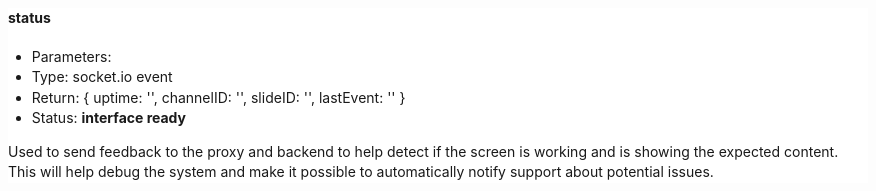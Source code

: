 #### status

 * Parameters:
 * Type: socket.io event
 * Return: { uptime: '', channelID: '', slideID: '', lastEvent: '' }
 * Status: __interface ready__

Used to send feedback to the proxy and backend to help detect if the screen is working and is showing the expected content. This will help debug the system and make it possible to automatically notify support about potential issues.
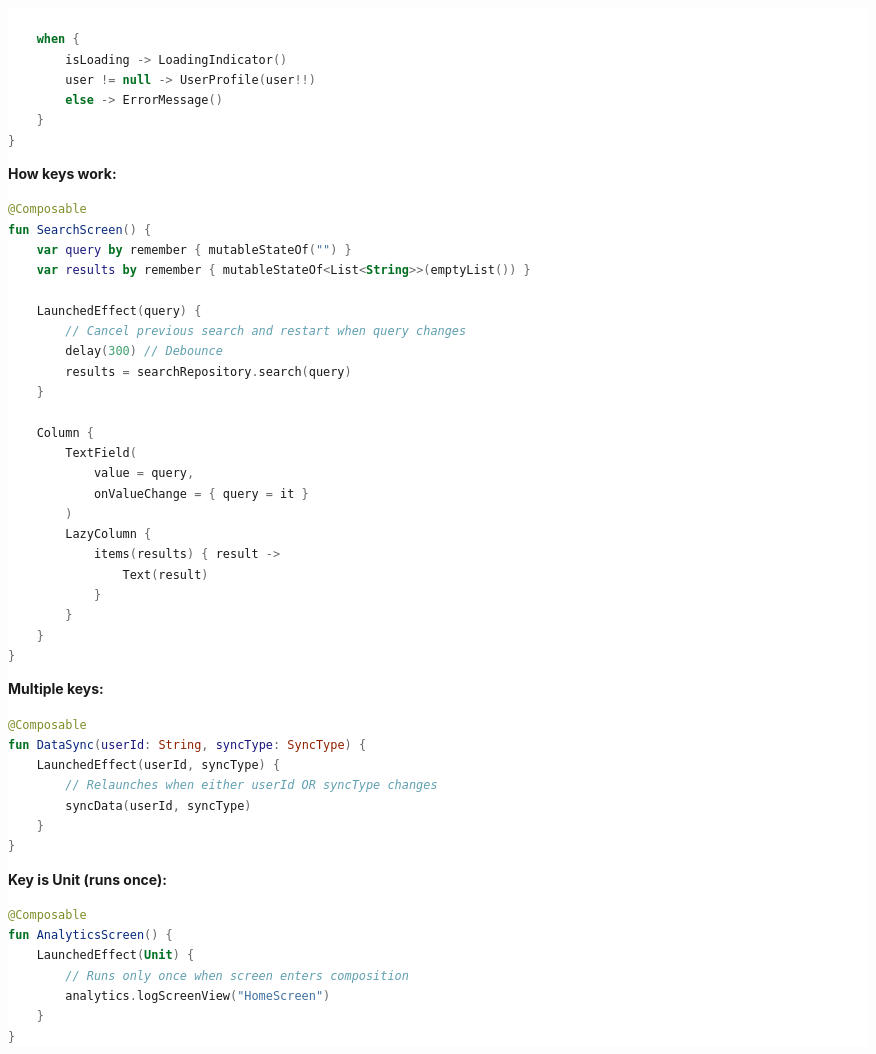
 ```kotlin

    when {
        isLoading -> LoadingIndicator()
        user != null -> UserProfile(user!!)
        else -> ErrorMessage()
    }
}
```

**How keys work:**

```kotlin
@Composable
fun SearchScreen() {
    var query by remember { mutableStateOf("") }
    var results by remember { mutableStateOf<List<String>>(emptyList()) }

    LaunchedEffect(query) {
        // Cancel previous search and restart when query changes
        delay(300) // Debounce
        results = searchRepository.search(query)
    }

    Column {
        TextField(
            value = query,
            onValueChange = { query = it }
        )
        LazyColumn {
            items(results) { result ->
                Text(result)
            }
        }
    }
}
```

**Multiple keys:**

```kotlin
@Composable
fun DataSync(userId: String, syncType: SyncType) {
    LaunchedEffect(userId, syncType) {
        // Relaunches when either userId OR syncType changes
        syncData(userId, syncType)
    }
}
```

**Key is Unit (runs once):**

```kotlin
@Composable
fun AnalyticsScreen() {
    LaunchedEffect(Unit) {
        // Runs only once when screen enters composition
        analytics.logScreenView("HomeScreen")
    }
}
```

========================

**What you need to do:**
On how many lines above does the word "remember" appear? Answer with that figure only.

**Solution to the exercise:**
2